* _WORK INSTRUCTIONS_:
Your result should be every line of the records below that contains the word "bytes".

==============================

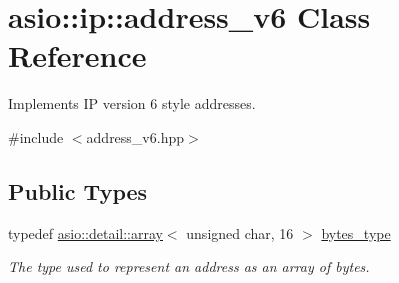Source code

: \hypertarget{classasio_1_1ip_1_1address__v6}{}\section{asio\+:\+:ip\+:\+:address\+\_\+v6 Class Reference}
\label{classasio_1_1ip_1_1address__v6}


Implements I\+P version 6 style addresses.  




{\ttfamily \#include $<$address\+\_\+v6.\+hpp$>$}

\subsection*{Public Types}
\begin{DoxyCompactItemize}
\item 
typedef \hyperlink{classboost_1_1array}{asio\+::detail\+::array}$<$ unsigned char, 16 $>$ \hyperlink{classasio_1_1ip_1_1address__v6_a8a3e5d2312af4134087ad3ebdaad7881}{bytes\+\_\+type}
\begin{DoxyCompactList}\small\item\em The type used to represent an address as an array of bytes. \end{DoxyCompactList}\end{DoxyCompactItemize}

==============================

* _RESPONSE_:
typedef \hyperlink{classboost_1_1array}{asio\+::detail\+::array}$<$ unsigned char, 16 $>$ \hyperlink{classasio_1_1ip_1_1address__v6_a8a3e5d2312af4134087ad3ebdaad7881}{bytes\+\_\+type}
\begin{DoxyCompactList}\small\item\em The type used to represent an address as an array of bytes. \end{DoxyCompactList}\end{DoxyCompactItemize}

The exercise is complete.